• _WHAT TO WORK ON_
The task calls for each line of the records below in which the word "search" appears.

(Data extracted from a collection)
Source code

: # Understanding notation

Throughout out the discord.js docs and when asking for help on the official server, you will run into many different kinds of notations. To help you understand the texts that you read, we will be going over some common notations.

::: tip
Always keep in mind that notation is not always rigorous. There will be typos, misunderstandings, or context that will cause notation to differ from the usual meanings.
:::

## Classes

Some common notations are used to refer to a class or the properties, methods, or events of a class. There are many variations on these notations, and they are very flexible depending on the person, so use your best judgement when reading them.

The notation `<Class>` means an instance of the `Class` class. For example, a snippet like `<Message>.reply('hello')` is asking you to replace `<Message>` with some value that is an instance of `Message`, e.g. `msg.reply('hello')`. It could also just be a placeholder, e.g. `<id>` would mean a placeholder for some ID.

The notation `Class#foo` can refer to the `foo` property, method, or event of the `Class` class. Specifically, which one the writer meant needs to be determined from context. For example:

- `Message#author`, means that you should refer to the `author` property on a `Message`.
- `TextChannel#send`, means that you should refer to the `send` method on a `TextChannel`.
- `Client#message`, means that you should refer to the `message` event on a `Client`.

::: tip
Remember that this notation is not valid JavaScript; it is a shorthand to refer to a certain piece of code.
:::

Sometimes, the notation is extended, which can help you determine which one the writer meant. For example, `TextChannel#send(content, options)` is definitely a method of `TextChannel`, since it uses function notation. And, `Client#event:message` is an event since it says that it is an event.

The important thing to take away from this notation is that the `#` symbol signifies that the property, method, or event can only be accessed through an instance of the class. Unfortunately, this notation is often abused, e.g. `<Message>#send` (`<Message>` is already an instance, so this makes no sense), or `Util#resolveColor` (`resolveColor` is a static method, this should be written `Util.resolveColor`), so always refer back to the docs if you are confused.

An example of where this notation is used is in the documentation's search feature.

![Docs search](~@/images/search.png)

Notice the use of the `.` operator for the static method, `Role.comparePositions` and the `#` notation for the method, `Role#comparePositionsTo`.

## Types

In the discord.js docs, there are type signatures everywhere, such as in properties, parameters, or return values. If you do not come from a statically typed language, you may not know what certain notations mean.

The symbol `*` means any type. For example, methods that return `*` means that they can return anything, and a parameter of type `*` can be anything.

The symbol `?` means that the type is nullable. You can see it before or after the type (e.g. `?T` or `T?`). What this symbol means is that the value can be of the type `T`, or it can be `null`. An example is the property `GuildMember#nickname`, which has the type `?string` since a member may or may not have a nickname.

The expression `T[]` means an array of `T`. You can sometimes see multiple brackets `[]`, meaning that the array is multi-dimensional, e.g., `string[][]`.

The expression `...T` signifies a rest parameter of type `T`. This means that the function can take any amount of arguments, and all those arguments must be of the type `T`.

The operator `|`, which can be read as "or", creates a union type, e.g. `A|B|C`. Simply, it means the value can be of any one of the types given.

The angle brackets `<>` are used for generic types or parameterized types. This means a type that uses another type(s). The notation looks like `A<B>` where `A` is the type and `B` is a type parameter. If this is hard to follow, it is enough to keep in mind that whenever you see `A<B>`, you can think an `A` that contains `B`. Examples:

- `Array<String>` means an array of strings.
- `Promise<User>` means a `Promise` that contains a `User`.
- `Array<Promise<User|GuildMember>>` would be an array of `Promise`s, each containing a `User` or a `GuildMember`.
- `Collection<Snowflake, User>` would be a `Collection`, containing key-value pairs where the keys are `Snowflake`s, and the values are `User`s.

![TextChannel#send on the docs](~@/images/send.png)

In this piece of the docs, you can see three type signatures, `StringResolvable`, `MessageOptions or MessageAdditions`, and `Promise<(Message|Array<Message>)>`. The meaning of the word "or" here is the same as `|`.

• _ANSWER SECTION_
An example of where this notation is used is in the documentation's search feature.
![Docs search](~@/images/search.png)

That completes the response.